Generations before, the Austro-Hungarian Empire had controlled Hely’s village in modern-day Serbia on the Romanian border. The emperor had awarded land to German pioneers who settled in the Donau Valley. Though life was difficult for the earliest pioneers, later generations of these Donauschwaben became prosperous farmers who maintained their German language and traditions, distinct from their Serbian and Romanian neighbors. To 6-year-old Hely, however, these distinctions weren’t important. “The Serbians in our neighboring villages were our friends, never our enemies,” she says simply.


In 1942, everything changed when Hitler declared that all Donauschwaben must serve the Fatherland. He sent forces to draft young Donauschwaben men. Nik was forced to leave his beloved family and farm.


Hely remembers, “Mother and I stayed with our family around us. My mother’s father was convinced no one would harm us, since we had never harmed anyone else. But many Donauschwaben began leaving Nakovo because of growing persecution and the threat of invasion. On Oct.5, 1944, a caravan of 150 horse-drawn wagons departed, leaving their beloved farms and pastoral lifestyle behind. My father had just come home that September and told us to hold on because he would be home again soon. That was the last time I saw my father. I was 8 years old.”

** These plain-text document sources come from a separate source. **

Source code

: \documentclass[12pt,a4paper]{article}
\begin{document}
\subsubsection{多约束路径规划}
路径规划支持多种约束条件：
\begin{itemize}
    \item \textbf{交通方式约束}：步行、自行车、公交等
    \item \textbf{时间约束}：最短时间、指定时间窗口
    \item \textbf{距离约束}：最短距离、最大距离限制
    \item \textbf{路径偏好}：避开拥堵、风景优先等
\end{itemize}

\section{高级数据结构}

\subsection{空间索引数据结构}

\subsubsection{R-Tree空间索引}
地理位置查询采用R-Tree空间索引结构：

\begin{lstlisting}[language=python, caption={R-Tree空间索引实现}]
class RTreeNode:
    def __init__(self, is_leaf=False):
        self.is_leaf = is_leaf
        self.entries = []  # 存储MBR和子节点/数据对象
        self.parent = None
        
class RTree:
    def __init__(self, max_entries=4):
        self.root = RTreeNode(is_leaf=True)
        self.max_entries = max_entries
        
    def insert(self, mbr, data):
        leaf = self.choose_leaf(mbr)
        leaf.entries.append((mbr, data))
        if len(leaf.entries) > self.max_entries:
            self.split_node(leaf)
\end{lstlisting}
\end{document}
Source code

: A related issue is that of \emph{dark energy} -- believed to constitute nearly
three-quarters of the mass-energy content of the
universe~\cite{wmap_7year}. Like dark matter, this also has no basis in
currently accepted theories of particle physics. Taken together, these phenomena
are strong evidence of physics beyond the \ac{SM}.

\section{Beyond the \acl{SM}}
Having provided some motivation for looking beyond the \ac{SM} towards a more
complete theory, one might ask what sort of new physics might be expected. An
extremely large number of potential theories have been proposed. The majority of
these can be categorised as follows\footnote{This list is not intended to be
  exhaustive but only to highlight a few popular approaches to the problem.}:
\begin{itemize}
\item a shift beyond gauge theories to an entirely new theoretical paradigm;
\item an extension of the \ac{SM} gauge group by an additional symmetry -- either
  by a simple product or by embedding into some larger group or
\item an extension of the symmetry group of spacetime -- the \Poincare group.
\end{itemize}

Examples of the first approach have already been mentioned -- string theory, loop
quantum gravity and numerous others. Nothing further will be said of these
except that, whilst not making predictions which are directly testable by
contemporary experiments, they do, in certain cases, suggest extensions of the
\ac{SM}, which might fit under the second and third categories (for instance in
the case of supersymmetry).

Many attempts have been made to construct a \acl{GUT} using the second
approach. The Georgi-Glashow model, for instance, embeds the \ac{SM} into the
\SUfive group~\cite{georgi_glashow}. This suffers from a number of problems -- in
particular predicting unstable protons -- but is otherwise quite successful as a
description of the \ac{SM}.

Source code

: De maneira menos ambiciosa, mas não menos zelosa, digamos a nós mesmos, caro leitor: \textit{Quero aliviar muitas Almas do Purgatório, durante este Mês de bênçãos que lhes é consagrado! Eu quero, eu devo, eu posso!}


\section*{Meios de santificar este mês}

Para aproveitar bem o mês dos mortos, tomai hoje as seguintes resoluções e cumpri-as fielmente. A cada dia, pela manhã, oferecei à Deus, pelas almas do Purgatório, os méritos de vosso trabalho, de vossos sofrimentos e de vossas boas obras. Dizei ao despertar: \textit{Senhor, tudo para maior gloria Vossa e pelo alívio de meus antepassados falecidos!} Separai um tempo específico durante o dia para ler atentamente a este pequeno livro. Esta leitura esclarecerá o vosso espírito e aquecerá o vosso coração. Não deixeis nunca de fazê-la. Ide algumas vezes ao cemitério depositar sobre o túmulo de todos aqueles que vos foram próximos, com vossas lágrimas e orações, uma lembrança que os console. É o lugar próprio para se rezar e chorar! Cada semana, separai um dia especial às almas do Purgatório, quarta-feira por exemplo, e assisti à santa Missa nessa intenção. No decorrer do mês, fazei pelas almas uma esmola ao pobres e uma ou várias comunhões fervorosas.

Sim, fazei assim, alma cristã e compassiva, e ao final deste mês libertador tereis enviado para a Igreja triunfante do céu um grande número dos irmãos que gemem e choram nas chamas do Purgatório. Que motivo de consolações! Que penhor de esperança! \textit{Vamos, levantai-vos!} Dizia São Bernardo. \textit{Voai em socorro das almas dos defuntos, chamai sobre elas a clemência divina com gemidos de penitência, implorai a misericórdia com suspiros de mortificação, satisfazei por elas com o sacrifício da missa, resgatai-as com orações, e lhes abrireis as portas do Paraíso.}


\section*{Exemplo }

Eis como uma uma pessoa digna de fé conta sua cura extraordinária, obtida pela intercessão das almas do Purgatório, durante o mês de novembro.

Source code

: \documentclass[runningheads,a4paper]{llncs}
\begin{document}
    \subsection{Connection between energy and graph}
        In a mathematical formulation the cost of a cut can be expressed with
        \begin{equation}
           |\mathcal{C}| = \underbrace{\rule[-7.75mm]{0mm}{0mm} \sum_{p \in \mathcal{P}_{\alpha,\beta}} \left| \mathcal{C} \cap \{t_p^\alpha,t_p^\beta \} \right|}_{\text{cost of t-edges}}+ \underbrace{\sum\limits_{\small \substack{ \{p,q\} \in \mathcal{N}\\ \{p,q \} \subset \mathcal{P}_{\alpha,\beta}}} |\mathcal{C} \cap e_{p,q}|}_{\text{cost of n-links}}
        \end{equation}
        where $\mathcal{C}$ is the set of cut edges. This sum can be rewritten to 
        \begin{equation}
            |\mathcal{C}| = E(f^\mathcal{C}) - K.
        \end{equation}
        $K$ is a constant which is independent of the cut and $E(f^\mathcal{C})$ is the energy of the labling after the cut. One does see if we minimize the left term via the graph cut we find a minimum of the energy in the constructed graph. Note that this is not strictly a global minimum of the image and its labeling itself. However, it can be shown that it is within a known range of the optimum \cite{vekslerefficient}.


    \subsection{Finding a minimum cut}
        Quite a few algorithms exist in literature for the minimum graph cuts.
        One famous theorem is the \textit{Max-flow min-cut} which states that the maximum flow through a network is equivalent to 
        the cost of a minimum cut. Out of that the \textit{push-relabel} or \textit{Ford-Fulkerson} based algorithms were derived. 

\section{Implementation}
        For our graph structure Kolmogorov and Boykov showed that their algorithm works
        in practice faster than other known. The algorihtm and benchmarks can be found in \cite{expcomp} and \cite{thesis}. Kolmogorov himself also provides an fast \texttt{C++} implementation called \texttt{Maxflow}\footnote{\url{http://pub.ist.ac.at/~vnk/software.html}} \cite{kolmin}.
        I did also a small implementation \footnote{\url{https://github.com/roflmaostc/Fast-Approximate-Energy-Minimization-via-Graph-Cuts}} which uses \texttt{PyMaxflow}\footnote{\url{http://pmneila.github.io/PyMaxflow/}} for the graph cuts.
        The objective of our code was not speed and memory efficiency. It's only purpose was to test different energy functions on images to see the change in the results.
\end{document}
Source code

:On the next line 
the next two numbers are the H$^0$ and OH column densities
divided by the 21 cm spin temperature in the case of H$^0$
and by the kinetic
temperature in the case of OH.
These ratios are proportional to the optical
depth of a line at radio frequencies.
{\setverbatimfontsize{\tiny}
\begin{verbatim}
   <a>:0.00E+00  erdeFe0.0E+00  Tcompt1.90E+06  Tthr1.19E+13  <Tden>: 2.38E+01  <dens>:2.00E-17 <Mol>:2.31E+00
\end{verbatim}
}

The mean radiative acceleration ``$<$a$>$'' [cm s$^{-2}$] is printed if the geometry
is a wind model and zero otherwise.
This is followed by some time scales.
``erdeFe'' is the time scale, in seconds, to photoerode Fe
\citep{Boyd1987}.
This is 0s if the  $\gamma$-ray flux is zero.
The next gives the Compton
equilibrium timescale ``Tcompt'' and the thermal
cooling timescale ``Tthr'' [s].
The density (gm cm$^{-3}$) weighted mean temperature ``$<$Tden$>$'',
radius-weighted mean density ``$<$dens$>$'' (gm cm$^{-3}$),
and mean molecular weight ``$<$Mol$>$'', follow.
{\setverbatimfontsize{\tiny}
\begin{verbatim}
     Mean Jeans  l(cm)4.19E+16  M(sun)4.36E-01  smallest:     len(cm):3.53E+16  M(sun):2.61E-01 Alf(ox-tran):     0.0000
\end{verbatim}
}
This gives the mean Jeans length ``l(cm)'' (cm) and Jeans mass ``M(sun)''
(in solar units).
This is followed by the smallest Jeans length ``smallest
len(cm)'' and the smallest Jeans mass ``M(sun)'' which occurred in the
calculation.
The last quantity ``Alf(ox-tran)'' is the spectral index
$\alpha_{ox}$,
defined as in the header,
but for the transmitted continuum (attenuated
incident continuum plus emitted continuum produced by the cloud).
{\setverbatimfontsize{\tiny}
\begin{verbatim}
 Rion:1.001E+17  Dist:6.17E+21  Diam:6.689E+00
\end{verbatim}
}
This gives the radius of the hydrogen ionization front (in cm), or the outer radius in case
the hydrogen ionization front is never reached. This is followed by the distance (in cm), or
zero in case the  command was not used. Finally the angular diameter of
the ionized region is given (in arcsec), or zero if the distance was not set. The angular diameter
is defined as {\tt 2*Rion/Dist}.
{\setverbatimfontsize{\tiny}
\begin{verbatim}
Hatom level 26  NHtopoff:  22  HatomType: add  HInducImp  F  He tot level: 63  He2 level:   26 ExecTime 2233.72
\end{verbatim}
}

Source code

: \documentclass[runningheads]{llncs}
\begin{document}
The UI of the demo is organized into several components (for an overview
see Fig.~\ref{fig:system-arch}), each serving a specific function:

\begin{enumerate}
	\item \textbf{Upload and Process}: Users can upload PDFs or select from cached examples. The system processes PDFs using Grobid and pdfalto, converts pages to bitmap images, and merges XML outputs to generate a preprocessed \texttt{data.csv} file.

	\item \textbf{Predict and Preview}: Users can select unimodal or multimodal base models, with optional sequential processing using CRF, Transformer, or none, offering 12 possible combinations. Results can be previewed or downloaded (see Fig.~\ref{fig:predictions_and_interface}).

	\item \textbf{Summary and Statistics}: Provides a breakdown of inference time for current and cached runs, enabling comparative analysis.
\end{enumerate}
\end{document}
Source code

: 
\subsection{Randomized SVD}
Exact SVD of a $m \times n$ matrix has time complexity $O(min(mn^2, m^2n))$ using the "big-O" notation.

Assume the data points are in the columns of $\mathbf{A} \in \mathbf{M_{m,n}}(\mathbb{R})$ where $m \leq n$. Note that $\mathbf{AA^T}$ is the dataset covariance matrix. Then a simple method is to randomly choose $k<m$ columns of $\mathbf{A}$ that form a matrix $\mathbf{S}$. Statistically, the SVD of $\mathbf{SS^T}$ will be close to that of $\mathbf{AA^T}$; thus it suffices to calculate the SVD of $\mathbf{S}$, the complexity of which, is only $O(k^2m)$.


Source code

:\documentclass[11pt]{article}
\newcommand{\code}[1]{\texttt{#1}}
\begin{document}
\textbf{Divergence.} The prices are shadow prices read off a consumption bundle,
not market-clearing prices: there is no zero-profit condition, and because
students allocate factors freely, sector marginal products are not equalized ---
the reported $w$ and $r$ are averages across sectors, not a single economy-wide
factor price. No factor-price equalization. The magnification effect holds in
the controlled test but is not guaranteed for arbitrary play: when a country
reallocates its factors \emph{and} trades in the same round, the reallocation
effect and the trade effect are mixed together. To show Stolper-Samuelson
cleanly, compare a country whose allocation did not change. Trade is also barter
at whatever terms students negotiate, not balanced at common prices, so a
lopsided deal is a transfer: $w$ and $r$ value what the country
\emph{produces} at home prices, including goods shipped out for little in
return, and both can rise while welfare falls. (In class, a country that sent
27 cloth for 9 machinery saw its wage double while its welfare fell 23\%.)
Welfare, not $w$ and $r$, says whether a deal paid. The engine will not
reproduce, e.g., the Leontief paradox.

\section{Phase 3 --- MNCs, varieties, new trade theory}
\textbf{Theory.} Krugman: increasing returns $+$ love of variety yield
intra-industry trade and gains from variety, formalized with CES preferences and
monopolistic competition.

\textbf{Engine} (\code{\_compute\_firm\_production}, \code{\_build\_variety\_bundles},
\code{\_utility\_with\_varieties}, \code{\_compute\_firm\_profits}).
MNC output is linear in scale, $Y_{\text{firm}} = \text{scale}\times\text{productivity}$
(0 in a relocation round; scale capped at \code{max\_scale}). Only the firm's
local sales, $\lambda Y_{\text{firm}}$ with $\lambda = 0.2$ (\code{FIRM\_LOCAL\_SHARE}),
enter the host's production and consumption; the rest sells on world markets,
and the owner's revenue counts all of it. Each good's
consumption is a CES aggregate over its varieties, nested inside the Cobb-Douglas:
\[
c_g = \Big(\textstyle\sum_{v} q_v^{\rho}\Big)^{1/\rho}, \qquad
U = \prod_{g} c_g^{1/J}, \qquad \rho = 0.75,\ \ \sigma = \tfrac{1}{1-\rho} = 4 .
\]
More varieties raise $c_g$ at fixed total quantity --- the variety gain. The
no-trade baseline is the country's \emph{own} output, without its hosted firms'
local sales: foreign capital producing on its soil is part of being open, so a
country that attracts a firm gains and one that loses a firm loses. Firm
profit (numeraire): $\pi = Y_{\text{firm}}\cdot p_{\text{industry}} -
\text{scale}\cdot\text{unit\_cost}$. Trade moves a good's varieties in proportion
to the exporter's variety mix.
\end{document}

Anna and Hely waited for Nik and the unborn baby Anna now carried. On November 6, Communist forces led by Marshal Tito invaded Nakovo. They imprisoned Hely’s grandfather when he dumped his wine stocks rather than let them get drunk and run wild through the town. That day, he and others were taken away never to return. Any able-bodied Donauschwabe who hadn’t fled were deported to Soviet-backed labor camps in Siberia, sold as slaves to Serbian families or exterminated.


“By the time the soldiers came for us, the only ones left were the weak and sick. Since my mother was pregnant with my baby brother, they didn’t ship us out right away, but moved us with others into a section of town they called a retention camp.
“The soldiers stole and destroyed everyone’s belongings. We had almost nothing left. They even took our religion away by closing our beloved church and beating anyone who made the sign of the cross or genuflected as they passed by. My brother was born in the retention camp on May 5 – my mother’s birthday.


“In the winter of 1945, the soldiers forced us from Nakovo into cattle car trains bound for concentration camps. We were so crammed in that we couldn’t sit down. I remember my Grandmother Susie fought back when they took my mother, brother and me. Two soldiers beat her and locked her in a cellar as others herded us into the cars.


“We emerged from the train at a concentration camp in Rudolfsgnad, another Donauschwaben village that had now become the most brutal of the Donauschwaben concentration camps. Like Nakovo, all the houses had been emptied, except for some straw and horse blankets thrown on the floor. We never knew what happened to the families that had lived there.


“My mother, brother and I were put in a room with a great-uncle and what family he had left. They were essential to us, helping get extra food and fuel for an occasional fire. My mother was nursing my brother, Franzi, and needed more food than our daily rations. But even with their help, she was wasting away.


“The next spring, we were joined by my Oma (my mother’s mother) who was caring for my cousin Nik. His mother, Lisa, had been sold as a slave to a Serbian family. I was 9 by now, and Nik and I tried to help too. In the attic, we found grains of wheat and other scraps between the floor boards. Just as in our village, the Rudolfsgnad farm families had stored their harvest above their living space. It wasn’t much, but the few kernels of wheat or corn helped supplement a bit.


“One day, a Serbian soldier came into our camp – and my mother and I recognized him as one of the villagers who had helped my father with our harvest. He looked shocked when he saw us. That night, he came to our house, bringing food and words of thanks for how well my father had treated him in Nakovo. After that night, I never saw him again.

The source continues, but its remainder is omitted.